ASSIGNED TASK ▸ After finding the line with "警察到底对她父母做了什么？郑" in the data below, set down exactly each line through the one with "所幸，女权五姐妹背后汇聚了全", inclusive, and stop there.

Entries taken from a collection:
......

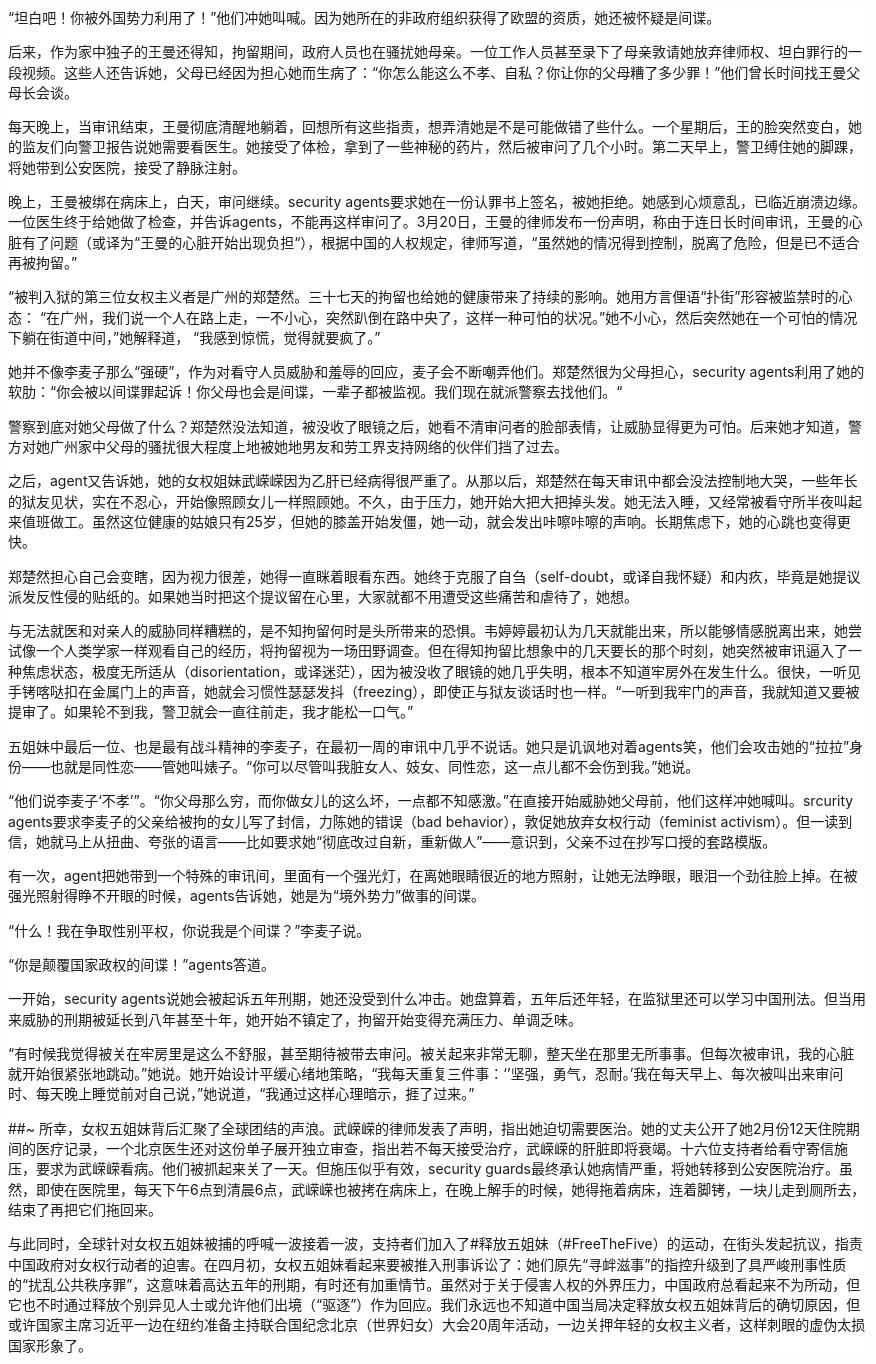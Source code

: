 “坦白吧！你被外国势力利用了！”他们冲她叫喊。因为她所在的非政府组织获得了欧盟的资质，她还被怀疑是间谍。

后来，作为家中独子的王曼还得知，拘留期间，政府人员也在骚扰她母亲。一位工作人员甚至录下了母亲敦请她放弃律师权、坦白罪行的一段视频。这些人还告诉她，父母已经因为担心她而生病了：“你怎么能这么不孝、自私？你让你的父母糟了多少罪！”他们曾长时间找王曼父母长会谈。

每天晚上，当审讯结束，王曼彻底清醒地躺着，回想所有这些指责，想弄清她是不是可能做错了些什么。一个星期后，王的脸突然变白，她的监友们向警卫报告说她需要看医生。她接受了体检，拿到了一些神秘的药片，然后被审问了几个小时。第二天早上，警卫缚住她的脚踝，将她带到公安医院，接受了静脉注射。

晚上，王曼被绑在病床上，白天，审问继续。security agents要求她在一份认罪书上签名，被她拒绝。她感到心烦意乱，已临近崩溃边缘。一位医生终于给她做了检查，并告诉agents，不能再这样审问了。3月20日，王曼的律师发布一份声明，称由于连日长时间审讯，王曼的心脏有了问题（或译为“王曼的心脏开始出现负担“），根据中国的人权规定，律师写道，“虽然她的情况得到控制，脱离了危险，但是已不适合再被拘留。”

“被判入狱的第三位女权主义者是广州的郑楚然。三十七天的拘留也给她的健康带来了持续的影响。她用方言俚语“扑街”形容被监禁时的心态： “在广州，我们说一个人在路上走，一不小心，突然趴倒在路中央了，这样一种可怕的状况。”她不小心，然后突然她在一个可怕的情况下躺在街道中间，”她解释道， “我感到惊慌，觉得就要疯了。”

她并不像李麦子那么“强硬”，作为对看守人员威胁和羞辱的回应，麦子会不断嘲弄他们。郑楚然很为父母担心，security agents利用了她的软肋：“你会被以间谍罪起诉！你父母也会是间谍，一辈子都被监视。我们现在就派警察去找他们。“

警察到底对她父母做了什么？郑楚然没法知道，被没收了眼镜之后，她看不清审问者的脸部表情，让威胁显得更为可怕。后来她才知道，警方对她广州家中父母的骚扰很大程度上地被她地男友和劳工界支持网络的伙伴们挡了过去。

之后，agent又告诉她，她的女权姐妹武嵘嵘因为乙肝已经病得很严重了。从那以后，郑楚然在每天审讯中都会没法控制地大哭，一些年长的狱友见状，实在不忍心，开始像照顾女儿一样照顾她。不久，由于压力，她开始大把大把掉头发。她无法入睡，又经常被看守所半夜叫起来值班做工。虽然这位健康的姑娘只有25岁，但她的膝盖开始发僵，她一动，就会发出咔嚓咔嚓的声响。长期焦虑下，她的心跳也变得更快。

郑楚然担心自己会变瞎，因为视力很差，她得一直眯着眼看东西。她终于克服了自刍（self-doubt，或译自我怀疑）和内疚，毕竟是她提议派发反性侵的贴纸的。如果她当时把这个提议留在心里，大家就都不用遭受这些痛苦和虐待了，她想。

与无法就医和对亲人的威胁同样糟糕的，是不知拘留何时是头所带来的恐惧。韦婷婷最初认为几天就能出来，所以能够情感脱离出来，她尝试像一个人类学家一样观看自己的经历，将拘留视为一场田野调查。但在得知拘留比想象中的几天要长的那个时刻，她突然被审讯逼入了一种焦虑状态，极度无所适从（disorientation，或译迷茫），因为被没收了眼镜的她几乎失明，根本不知道牢房外在发生什么。很快，一听见手铐喀哒扣在金属门上的声音，她就会习惯性瑟瑟发抖（freezing），即使正与狱友谈话时也一样。“一听到我牢门的声音，我就知道又要被提审了。如果轮不到我，警卫就会一直往前走，我才能松一口气。”

五姐妹中最后一位、也是最有战斗精神的李麦子，在最初一周的审讯中几乎不说话。她只是讥讽地对着agents笑，他们会攻击她的“拉拉”身份——也就是同性恋——管她叫婊子。“你可以尽管叫我脏女人、妓女、同性恋，这一点儿都不会伤到我。”她说。

“他们说李麦子‘不孝’”。“你父母那么穷，而你做女儿的这么坏，一点都不知感激。”在直接开始威胁她父母前，他们这样冲她喊叫。srcurity agents要求李麦子的父亲给被拘的女儿写了封信，力陈她的错误（bad behavior），敦促她放弃女权行动（feminist activism）。但一读到信，她就马上从扭曲、夸张的语言——比如要求她“彻底改过自新，重新做人”——意识到，父亲不过在抄写口授的套路模版。

有一次，agent把她带到一个特殊的审讯间，里面有一个强光灯，在离她眼睛很近的地方照射，让她无法睁眼，眼泪一个劲往脸上掉。在被强光照射得睁不开眼的时候，agents告诉她，她是为“境外势力”做事的间谍。

“什么！我在争取性别平权，你说我是个间谍？”李麦子说。

“你是颠覆国家政权的间谍！”agents答道。

一开始，security agents说她会被起诉五年刑期，她还没受到什么冲击。她盘算着，五年后还年轻，在监狱里还可以学习中国刑法。但当用来威胁的刑期被延长到八年甚至十年，她开始不镇定了，拘留开始变得充满压力、单调乏味。

“有时候我觉得被关在牢房里是这么不舒服，甚至期待被带去审问。被关起来非常无聊，整天坐在那里无所事事。但每次被审讯，我的心脏就开始很紧张地跳动。”她说。她开始设计平缓心绪地策略，“我每天重复三件事：‘’坚强，勇气，忍耐。’我在每天早上、每次被叫出来审问时、每天晚上睡觉前对自己说，”她说道，“我通过这样心理暗示，捱了过来。”

##~
所幸，女权五姐妹背后汇聚了全球团结的声浪。武嵘嵘的律师发表了声明，指出她迫切需要医治。她的丈夫公开了她2月份12天住院期间的医疗记录，一个北京医生还对这份单子展开独立审查，指出若不每天接受治疗，武嵘嵘的肝脏即将衰竭。十六位支持者给看守寄信施压，要求为武嵘嵘看病。他们被抓起来关了一天。但施压似乎有效，security guards最终承认她病情严重，将她转移到公安医院治疗。虽然，即使在医院里，每天下午6点到清晨6点，武嵘嵘也被拷在病床上，在晚上解手的时候，她得拖着病床，连着脚铐，一块儿走到厕所去，结束了再把它们拖回来。

与此同时，全球针对女权五姐妹被捕的呼喊一波接着一波，支持者们加入了#释放五姐妹（#FreeTheFive）的运动，在街头发起抗议，指责中国政府对女权行动者的迫害。在四月初，女权五姐妹看起来要被推入刑事诉讼了：她们原先“寻衅滋事”的指控升级到了具严峻刑事性质的“扰乱公共秩序罪”，这意味着高达五年的刑期，有时还有加重情节。虽然对于关于侵害人权的外界压力，中国政府总看起来不为所动，但它也不时通过释放个别异见人士或允许他们出境（“驱逐”）作为回应。我们永远也不知道中国当局决定释放女权五姐妹背后的确切原因，但或许国家主席习近平一边在纽约准备主持联合国纪念北京（世界妇女）大会20周年活动，一边关押年轻的女权主义者，这样刺眼的虚伪太损国家形象了。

......

EXERCISE RESULT ▸
警察到底对她父母做了什么？郑楚然没法知道，被没收了眼镜之后，她看不清审问者的脸部表情，让威胁显得更为可怕。后来她才知道，警方对她广州家中父母的骚扰很大程度上地被她地男友和劳工界支持网络的伙伴们挡了过去。

之后，agent又告诉她，她的女权姐妹武嵘嵘因为乙肝已经病得很严重了。从那以后，郑楚然在每天审讯中都会没法控制地大哭，一些年长的狱友见状，实在不忍心，开始像照顾女儿一样照顾她。不久，由于压力，她开始大把大把掉头发。她无法入睡，又经常被看守所半夜叫起来值班做工。虽然这位健康的姑娘只有25岁，但她的膝盖开始发僵，她一动，就会发出咔嚓咔嚓的声响。长期焦虑下，她的心跳也变得更快。

郑楚然担心自己会变瞎，因为视力很差，她得一直眯着眼看东西。她终于克服了自刍（self-doubt，或译自我怀疑）和内疚，毕竟是她提议派发反性侵的贴纸的。如果她当时把这个提议留在心里，大家就都不用遭受这些痛苦和虐待了，她想。

与无法就医和对亲人的威胁同样糟糕的，是不知拘留何时是头所带来的恐惧。韦婷婷最初认为几天就能出来，所以能够情感脱离出来，她尝试像一个人类学家一样观看自己的经历，将拘留视为一场田野调查。但在得知拘留比想象中的几天要长的那个时刻，她突然被审讯逼入了一种焦虑状态，极度无所适从（disorientation，或译迷茫），因为被没收了眼镜的她几乎失明，根本不知道牢房外在发生什么。很快，一听见手铐喀哒扣在金属门上的声音，她就会习惯性瑟瑟发抖（freezing），即使正与狱友谈话时也一样。“一听到我牢门的声音，我就知道又要被提审了。如果轮不到我，警卫就会一直往前走，我才能松一口气。”

五姐妹中最后一位、也是最有战斗精神的李麦子，在最初一周的审讯中几乎不说话。她只是讥讽地对着agents笑，他们会攻击她的“拉拉”身份——也就是同性恋——管她叫婊子。“你可以尽管叫我脏女人、妓女、同性恋，这一点儿都不会伤到我。”她说。

“他们说李麦子‘不孝’”。“你父母那么穷，而你做女儿的这么坏，一点都不知感激。”在直接开始威胁她父母前，他们这样冲她喊叫。srcurity agents要求李麦子的父亲给被拘的女儿写了封信，力陈她的错误（bad behavior），敦促她放弃女权行动（feminist activism）。但一读到信，她就马上从扭曲、夸张的语言——比如要求她“彻底改过自新，重新做人”——意识到，父亲不过在抄写口授的套路模版。

有一次，agent把她带到一个特殊的审讯间，里面有一个强光灯，在离她眼睛很近的地方照射，让她无法睁眼，眼泪一个劲往脸上掉。在被强光照射得睁不开眼的时候，agents告诉她，她是为“境外势力”做事的间谍。

“什么！我在争取性别平权，你说我是个间谍？”李麦子说。

“你是颠覆国家政权的间谍！”agents答道。

一开始，security agents说她会被起诉五年刑期，她还没受到什么冲击。她盘算着，五年后还年轻，在监狱里还可以学习中国刑法。但当用来威胁的刑期被延长到八年甚至十年，她开始不镇定了，拘留开始变得充满压力、单调乏味。

“有时候我觉得被关在牢房里是这么不舒服，甚至期待被带去审问。被关起来非常无聊，整天坐在那里无所事事。但每次被审讯，我的心脏就开始很紧张地跳动。”她说。她开始设计平缓心绪地策略，“我每天重复三件事：‘’坚强，勇气，忍耐。’我在每天早上、每次被叫出来审问时、每天晚上睡觉前对自己说，”她说道，“我通过这样心理暗示，捱了过来。”

##~
所幸，女权五姐妹背后汇聚了全球团结的声浪。武嵘嵘的律师发表了声明，指出她迫切需要医治。她的丈夫公开了她2月份12天住院期间的医疗记录，一个北京医生还对这份单子展开独立审查，指出若不每天接受治疗，武嵘嵘的肝脏即将衰竭。十六位支持者给看守寄信施压，要求为武嵘嵘看病。他们被抓起来关了一天。但施压似乎有效，security guards最终承认她病情严重，将她转移到公安医院治疗。虽然，即使在医院里，每天下午6点到清晨6点，武嵘嵘也被拷在病床上，在晚上解手的时候，她得拖着病床，连着脚铐，一块儿走到厕所去，结束了再把它们拖回来。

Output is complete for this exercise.